The Grotto House/Basildon Grotto/ILAM House was built in 1720 by Viscount Fane of Basildon Park for his wife Lady Mary Fane who was a Maid of Honour for Queen Anne. After the Basildon estate was sold to the Sykes family in 1771, the original Basildon Park manor house was torn down and The Grotto House was substantially altered and expanded in size - although this involved the dismantling and removal of the original shell grotto that gave the house it's name.

It remained a family home until 1953 when the last occupiers sold it to the Institute of Park & Recreation Administration (later known as ILAM - Institute of Leisure Amenity Management) who used it as their head offices and training college. It stayed in use until around 2007 when ILAM left the premises and it was sold to a new owner, James Hull, who purchased the estate in 2008, with the intention to return the property into a home, which proved nonviable, and so the property has since sat vacant and was in a “poor state of repair”. The site is owned as a joint venture between Hull and SUSD.

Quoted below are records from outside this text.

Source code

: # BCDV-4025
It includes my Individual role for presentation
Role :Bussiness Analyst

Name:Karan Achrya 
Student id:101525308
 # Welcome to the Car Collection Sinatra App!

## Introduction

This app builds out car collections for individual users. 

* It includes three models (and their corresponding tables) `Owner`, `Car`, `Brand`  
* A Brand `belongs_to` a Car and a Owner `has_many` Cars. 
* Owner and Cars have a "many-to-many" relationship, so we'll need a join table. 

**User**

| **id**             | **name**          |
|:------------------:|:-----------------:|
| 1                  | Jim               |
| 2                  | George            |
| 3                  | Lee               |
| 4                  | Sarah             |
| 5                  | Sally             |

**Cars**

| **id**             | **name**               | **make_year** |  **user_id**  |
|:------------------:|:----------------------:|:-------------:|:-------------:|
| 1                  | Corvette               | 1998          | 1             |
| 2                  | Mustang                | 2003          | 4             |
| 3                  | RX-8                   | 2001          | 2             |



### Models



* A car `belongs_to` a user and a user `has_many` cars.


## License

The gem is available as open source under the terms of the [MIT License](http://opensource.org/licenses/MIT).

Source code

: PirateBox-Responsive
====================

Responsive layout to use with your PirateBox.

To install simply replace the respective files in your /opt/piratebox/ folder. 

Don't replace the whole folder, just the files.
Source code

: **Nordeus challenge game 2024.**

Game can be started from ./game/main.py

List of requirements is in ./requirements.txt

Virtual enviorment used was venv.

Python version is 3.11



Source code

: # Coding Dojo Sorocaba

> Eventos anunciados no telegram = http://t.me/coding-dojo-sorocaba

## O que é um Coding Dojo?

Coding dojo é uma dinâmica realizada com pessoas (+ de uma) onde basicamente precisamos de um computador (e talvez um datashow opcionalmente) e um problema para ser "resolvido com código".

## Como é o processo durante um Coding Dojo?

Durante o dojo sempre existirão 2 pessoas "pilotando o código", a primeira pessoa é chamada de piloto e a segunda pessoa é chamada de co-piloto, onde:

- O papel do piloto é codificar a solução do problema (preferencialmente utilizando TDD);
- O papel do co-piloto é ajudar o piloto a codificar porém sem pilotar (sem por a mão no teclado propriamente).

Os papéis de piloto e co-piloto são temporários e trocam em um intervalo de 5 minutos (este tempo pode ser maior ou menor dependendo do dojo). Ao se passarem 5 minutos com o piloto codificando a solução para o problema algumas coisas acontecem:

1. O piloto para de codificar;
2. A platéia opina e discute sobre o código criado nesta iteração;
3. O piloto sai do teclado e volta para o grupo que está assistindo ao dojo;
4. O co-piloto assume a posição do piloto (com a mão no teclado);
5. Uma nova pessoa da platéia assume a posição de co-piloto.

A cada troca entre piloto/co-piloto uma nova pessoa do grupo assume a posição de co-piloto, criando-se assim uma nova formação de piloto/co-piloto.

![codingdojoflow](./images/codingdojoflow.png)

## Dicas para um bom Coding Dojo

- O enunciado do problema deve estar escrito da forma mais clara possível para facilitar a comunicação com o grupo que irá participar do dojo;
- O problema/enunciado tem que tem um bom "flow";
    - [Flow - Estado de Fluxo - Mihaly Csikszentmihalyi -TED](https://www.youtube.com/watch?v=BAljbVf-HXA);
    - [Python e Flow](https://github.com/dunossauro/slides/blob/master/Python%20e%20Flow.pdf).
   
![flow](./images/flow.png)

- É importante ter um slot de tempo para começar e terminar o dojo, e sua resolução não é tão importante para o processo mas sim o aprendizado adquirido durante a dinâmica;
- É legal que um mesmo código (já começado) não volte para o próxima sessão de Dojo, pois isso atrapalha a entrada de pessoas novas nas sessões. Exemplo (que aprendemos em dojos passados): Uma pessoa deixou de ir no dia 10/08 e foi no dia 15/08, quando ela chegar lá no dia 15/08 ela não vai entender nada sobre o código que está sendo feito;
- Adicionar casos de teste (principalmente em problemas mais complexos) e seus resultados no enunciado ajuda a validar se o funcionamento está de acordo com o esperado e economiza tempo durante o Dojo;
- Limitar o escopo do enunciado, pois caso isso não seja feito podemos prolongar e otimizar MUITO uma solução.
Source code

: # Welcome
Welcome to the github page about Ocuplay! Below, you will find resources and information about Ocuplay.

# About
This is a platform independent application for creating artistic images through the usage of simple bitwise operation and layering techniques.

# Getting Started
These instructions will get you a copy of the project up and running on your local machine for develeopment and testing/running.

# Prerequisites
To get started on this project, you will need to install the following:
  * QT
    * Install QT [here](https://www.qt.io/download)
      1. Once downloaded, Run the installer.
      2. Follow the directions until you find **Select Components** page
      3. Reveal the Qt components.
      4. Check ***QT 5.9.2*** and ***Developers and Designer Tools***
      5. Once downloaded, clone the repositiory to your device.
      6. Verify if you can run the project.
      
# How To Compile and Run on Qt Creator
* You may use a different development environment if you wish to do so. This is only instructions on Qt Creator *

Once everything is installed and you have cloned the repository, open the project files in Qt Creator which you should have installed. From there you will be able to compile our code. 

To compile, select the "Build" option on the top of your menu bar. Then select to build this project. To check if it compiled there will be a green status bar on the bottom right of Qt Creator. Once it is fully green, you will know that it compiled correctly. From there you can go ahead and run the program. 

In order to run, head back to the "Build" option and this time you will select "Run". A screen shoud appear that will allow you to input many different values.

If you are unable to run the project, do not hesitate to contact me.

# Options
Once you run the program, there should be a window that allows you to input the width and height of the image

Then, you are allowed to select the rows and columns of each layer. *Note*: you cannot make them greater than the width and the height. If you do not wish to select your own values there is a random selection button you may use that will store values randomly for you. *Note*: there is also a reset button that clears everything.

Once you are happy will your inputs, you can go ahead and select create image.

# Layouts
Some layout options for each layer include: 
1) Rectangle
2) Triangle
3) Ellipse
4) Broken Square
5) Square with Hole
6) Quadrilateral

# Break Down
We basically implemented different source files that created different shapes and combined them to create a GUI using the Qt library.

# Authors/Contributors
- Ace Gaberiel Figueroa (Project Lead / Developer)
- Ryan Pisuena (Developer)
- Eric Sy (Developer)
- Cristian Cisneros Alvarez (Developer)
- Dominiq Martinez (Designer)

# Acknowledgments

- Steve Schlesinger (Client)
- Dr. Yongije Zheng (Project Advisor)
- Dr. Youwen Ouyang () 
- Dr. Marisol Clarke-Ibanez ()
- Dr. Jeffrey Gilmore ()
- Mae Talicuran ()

In April 2019 the site was granted planning permission to become a £32 million luxury country hotel and members’ club.
The building will be developed by SUSD who run the Devonshire hotel and private members club in the City of London!

Explore;

A relatively relaxed mooch, at least until my girlfriend decided she wanted to fall through one of the upstairs floors and promptly fractured her finger and turned her entire left side of her body black and blue with bruises... A word of caution, if you plan on exploring this place, do so VERY carefully. The floors upstairs make look solid, even feel solid, but please be vigilant. My girlfriend and I would like to hope we have SOME common sense, and yet the house still caught us by surprise. I'd walked over an area of upstairs flooring which seemed perfectly fine, and she followed in my footsteps, only for the floor to give way under her non-weight bearing foot. Fortunately as she hit the floor, nothing more gave way and she didn't fall to the lower floor; it could have been a lot worse!

The inside of this place, given the common knowledge of its whereabouts and the age of it, is ruined, as you'd expect, but there's some lovely original features and the outside is still stunning, as is the location.

Pictures;


















































Best wishes all...


----------